What you should do
Please print each record below exactly as it is written.

Source data
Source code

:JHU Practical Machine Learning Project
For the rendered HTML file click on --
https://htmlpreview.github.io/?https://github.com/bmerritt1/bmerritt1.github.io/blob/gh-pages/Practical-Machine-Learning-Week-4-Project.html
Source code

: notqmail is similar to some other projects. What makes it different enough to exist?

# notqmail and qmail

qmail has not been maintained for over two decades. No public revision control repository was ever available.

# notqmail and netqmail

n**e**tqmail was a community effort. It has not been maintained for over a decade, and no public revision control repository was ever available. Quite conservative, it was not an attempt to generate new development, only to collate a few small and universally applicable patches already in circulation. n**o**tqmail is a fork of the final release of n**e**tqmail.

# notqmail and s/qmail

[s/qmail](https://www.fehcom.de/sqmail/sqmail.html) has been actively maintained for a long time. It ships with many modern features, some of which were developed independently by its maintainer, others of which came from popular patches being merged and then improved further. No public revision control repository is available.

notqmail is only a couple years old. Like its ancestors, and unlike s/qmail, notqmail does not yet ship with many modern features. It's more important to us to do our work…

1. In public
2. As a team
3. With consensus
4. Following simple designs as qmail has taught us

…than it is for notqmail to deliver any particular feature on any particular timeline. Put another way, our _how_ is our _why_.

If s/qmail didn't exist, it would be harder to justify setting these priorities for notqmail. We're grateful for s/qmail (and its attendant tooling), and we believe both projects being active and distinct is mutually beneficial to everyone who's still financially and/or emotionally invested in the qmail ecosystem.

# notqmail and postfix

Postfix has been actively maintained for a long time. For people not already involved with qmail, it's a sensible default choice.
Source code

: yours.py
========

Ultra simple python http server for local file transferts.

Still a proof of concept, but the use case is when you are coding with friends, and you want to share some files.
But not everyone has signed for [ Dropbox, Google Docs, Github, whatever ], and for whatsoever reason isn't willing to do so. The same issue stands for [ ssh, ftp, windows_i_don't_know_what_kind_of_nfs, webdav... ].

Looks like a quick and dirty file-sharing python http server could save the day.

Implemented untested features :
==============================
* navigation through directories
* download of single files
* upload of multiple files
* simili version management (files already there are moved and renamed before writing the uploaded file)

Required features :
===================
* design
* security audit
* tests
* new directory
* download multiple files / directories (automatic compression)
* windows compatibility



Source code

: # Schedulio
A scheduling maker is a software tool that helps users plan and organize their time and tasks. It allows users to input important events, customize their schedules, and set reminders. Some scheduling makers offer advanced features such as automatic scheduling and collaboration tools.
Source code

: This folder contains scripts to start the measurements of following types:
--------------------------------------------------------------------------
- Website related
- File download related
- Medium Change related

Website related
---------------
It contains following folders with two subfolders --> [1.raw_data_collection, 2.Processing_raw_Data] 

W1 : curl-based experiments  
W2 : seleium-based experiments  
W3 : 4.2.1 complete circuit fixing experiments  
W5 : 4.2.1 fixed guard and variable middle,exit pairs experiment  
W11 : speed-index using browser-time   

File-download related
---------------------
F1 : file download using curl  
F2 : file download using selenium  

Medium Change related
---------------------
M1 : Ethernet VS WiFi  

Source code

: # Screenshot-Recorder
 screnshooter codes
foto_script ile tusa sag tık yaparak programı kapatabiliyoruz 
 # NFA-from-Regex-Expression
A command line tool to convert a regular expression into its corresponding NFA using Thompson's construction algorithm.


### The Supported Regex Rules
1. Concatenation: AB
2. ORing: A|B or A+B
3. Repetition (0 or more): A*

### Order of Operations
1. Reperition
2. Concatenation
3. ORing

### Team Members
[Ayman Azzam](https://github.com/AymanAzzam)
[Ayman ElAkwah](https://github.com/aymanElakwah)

Answer to this exercise
Source code

:JHU Practical Machine Learning Project
For the rendered HTML file click on --
https://htmlpreview.github.io/?https://github.com/bmerritt1/bmerritt1.github.io/blob/gh-pages/Practical-Machine-Learning-Week-4-Project.html
Source code

: notqmail is similar to some other projects. What makes it different enough to exist?

# notqmail and qmail

qmail has not been maintained for over two decades. No public revision control repository was ever available.

# notqmail and netqmail

n**e**tqmail was a community effort. It has not been maintained for over a decade, and no public revision control repository was ever available. Quite conservative, it was not an attempt to generate new development, only to collate a few small and universally applicable patches already in circulation. n**o**tqmail is a fork of the final release of n**e**tqmail.

# notqmail and s/qmail

[s/qmail](https://www.fehcom.de/sqmail/sqmail.html) has been actively maintained for a long time. It ships with many modern features, some of which were developed independently by its maintainer, others of which came from popular patches being merged and then improved further. No public revision control repository is available.

notqmail is only a couple years old. Like its ancestors, and unlike s/qmail, notqmail does not yet ship with many modern features. It's more important to us to do our work…

1. In public
2. As a team
3. With consensus
4. Following simple designs as qmail has taught us

…than it is for notqmail to deliver any particular feature on any particular timeline. Put another way, our _how_ is our _why_.

If s/qmail didn't exist, it would be harder to justify setting these priorities for notqmail. We're grateful for s/qmail (and its attendant tooling), and we believe both projects being active and distinct is mutually beneficial to everyone who's still financially and/or emotionally invested in the qmail ecosystem.

# notqmail and postfix

Postfix has been actively maintained for a long time. For people not already involved with qmail, it's a sensible default choice.
Source code

: yours.py
========

Ultra simple python http server for local file transferts.

Still a proof of concept, but the use case is when you are coding with friends, and you want to share some files.
But not everyone has signed for [ Dropbox, Google Docs, Github, whatever ], and for whatsoever reason isn't willing to do so. The same issue stands for [ ssh, ftp, windows_i_don't_know_what_kind_of_nfs, webdav... ].

Looks like a quick and dirty file-sharing python http server could save the day.

Implemented untested features :
==============================
* navigation through directories
* download of single files
* upload of multiple files
* simili version management (files already there are moved and renamed before writing the uploaded file)

Required features :
===================
* design
* security audit
* tests
* new directory
* download multiple files / directories (automatic compression)
* windows compatibility



Source code

: # Schedulio
A scheduling maker is a software tool that helps users plan and organize their time and tasks. It allows users to input important events, customize their schedules, and set reminders. Some scheduling makers offer advanced features such as automatic scheduling and collaboration tools.
Source code

: This folder contains scripts to start the measurements of following types:
--------------------------------------------------------------------------
- Website related
- File download related
- Medium Change related

Website related
---------------
It contains following folders with two subfolders --> [1.raw_data_collection, 2.Processing_raw_Data] 

W1 : curl-based experiments  
W2 : seleium-based experiments  
W3 : 4.2.1 complete circuit fixing experiments  
W5 : 4.2.1 fixed guard and variable middle,exit pairs experiment  
W11 : speed-index using browser-time   

File-download related
---------------------
F1 : file download using curl  
F2 : file download using selenium  

Medium Change related
---------------------
M1 : Ethernet VS WiFi  

Source code

: # Screenshot-Recorder
 screnshooter codes
foto_script ile tusa sag tık yaparak programı kapatabiliyoruz 
 # NFA-from-Regex-Expression
A command line tool to convert a regular expression into its corresponding NFA using Thompson's construction algorithm.


### The Supported Regex Rules
1. Concatenation: AB
2. ORing: A|B or A+B
3. Repetition (0 or more): A*

### Order of Operations
1. Reperition
2. Concatenation
3. ORing

### Team Members
[Ayman Azzam](https://github.com/AymanAzzam)
[Ayman ElAkwah](https://github.com/aymanElakwah)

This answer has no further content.